SAN FRANCISCO — The federal agency tasked with granting the U.S. Navy permission to use low-frequency active sonar for training, testing and routine operations in oceans around the world didn’t do enough to protect marine mammals, a panel of judges in the Ninth U.S. Circuit Court of Appeals decided recently.
Advocates, including the Natural Resources Defense Council and the Humane Society of the United States, sued the National Marine Fisheries Service over a permit it approved in 2012, allowing the Navy to use sonar that can travel long distances and detect quiet submarines. It also has the potential to harm or disorient marine mammals who are too close.
The lawsuit claimed the Fisheries Service wasn’t following its mandate to limit activity that could harm marine mammals. Under federal law, the agency is supposed to promote the least adverse impact on marine mammals, but it settled for a lesser standard.

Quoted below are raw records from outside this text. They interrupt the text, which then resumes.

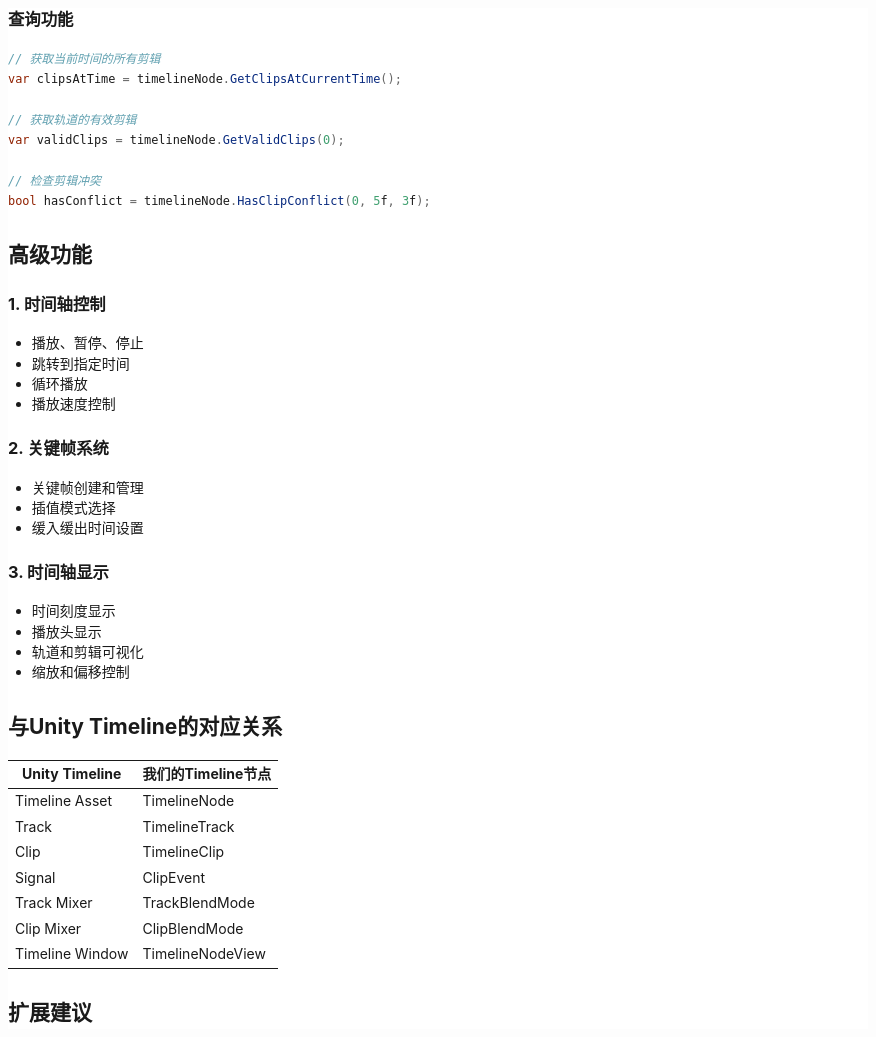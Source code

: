 ### 查询功能
```csharp
// 获取当前时间的所有剪辑
var clipsAtTime = timelineNode.GetClipsAtCurrentTime();

// 获取轨道的有效剪辑
var validClips = timelineNode.GetValidClips(0);

// 检查剪辑冲突
bool hasConflict = timelineNode.HasClipConflict(0, 5f, 3f);
```

## 高级功能

### 1. 时间轴控制
- 播放、暂停、停止
- 跳转到指定时间
- 循环播放
- 播放速度控制

### 2. 关键帧系统
- 关键帧创建和管理
- 插值模式选择
- 缓入缓出时间设置

### 3. 时间轴显示
- 时间刻度显示
- 播放头显示
- 轨道和剪辑可视化
- 缩放和偏移控制

## 与Unity Timeline的对应关系

| Unity Timeline | 我们的Timeline节点 |
|----------------|-------------------|
| Timeline Asset | TimelineNode |
| Track | TimelineTrack |
| Clip | TimelineClip |
| Signal | ClipEvent |
| Track Mixer | TrackBlendMode |
| Clip Mixer | ClipBlendMode |
| Timeline Window | TimelineNodeView |

## 扩展建议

The three-judge panel determined the agency "did not give adequate protection to areas of the world's oceans flagged by its own experts as biologically important," according to court documents.
The NRDC is happy with the panel’s unanimous decision, which was filed July 15, Zak Smith, an attorney in the council’s land and wildlife program, told the Northern California Record.
“It was a well-reasoned, strong opinion that really got at the heart of the issue,” Smith said. “It was a responsibility that (the Fisheries Service has) been shirking. These statutes are very clear on their face — they’re supposed to maximize benefits for marine mammals.”
He said rather than identifying ways the U.S. Navy could do more to protect marine mammals from sonar noise, the Fisheries Service was too easily satisfied with the protections the Navy suggested.
“That’s the real problem. The Fisheries Service never really took up the mantle that their job is to maximize protection. This ruling from the court makes it clear that no, that is their job. We were very happy with it,” Smith said.
From here, the case could be appealed to the entire Ninth Circuit or to the U.S. Supreme Court. Smith said he doesn't know what action either side of the lawsuit will take.
This is the third time the NRDC has sued the permitting agency over this issue. Previous cases were settled while in district court. Smith said he expects the agency will obey the law after the Ninth Circuit’s ruling.
“I think from this decision, which is very strong and very clear, the Fisheries Service will have to approach its consideration of protective measures in a very different way than it has in the past,” he said.
Whales, dolphins, walruses and other marine mammals rely on underwater sound for things like catching prey, communicating and navigating. Low frequency active sonar can have a range of effects on these marine mammals. The sonar can alter their behavior: If a mammal is feeding, mating or taking care of its young, it may stop and abandon the area. This could be out of fear — such as if the sound resembles a predator — or it could be because the noise is so disorienting or disruptive. But the noise could also hurt a mammal that is close enough to the source of the sound.
“You’re putting a very intense sound into the ocean environment,” he said. “If you’re close to a loudspeaker, you could suffer physical injury from that. … And it isn’t just like a loudspeaker, it’s really the blast radius, so to speak. The pressure of the sound moving through the water is so intense that it can actually cause physical harm.”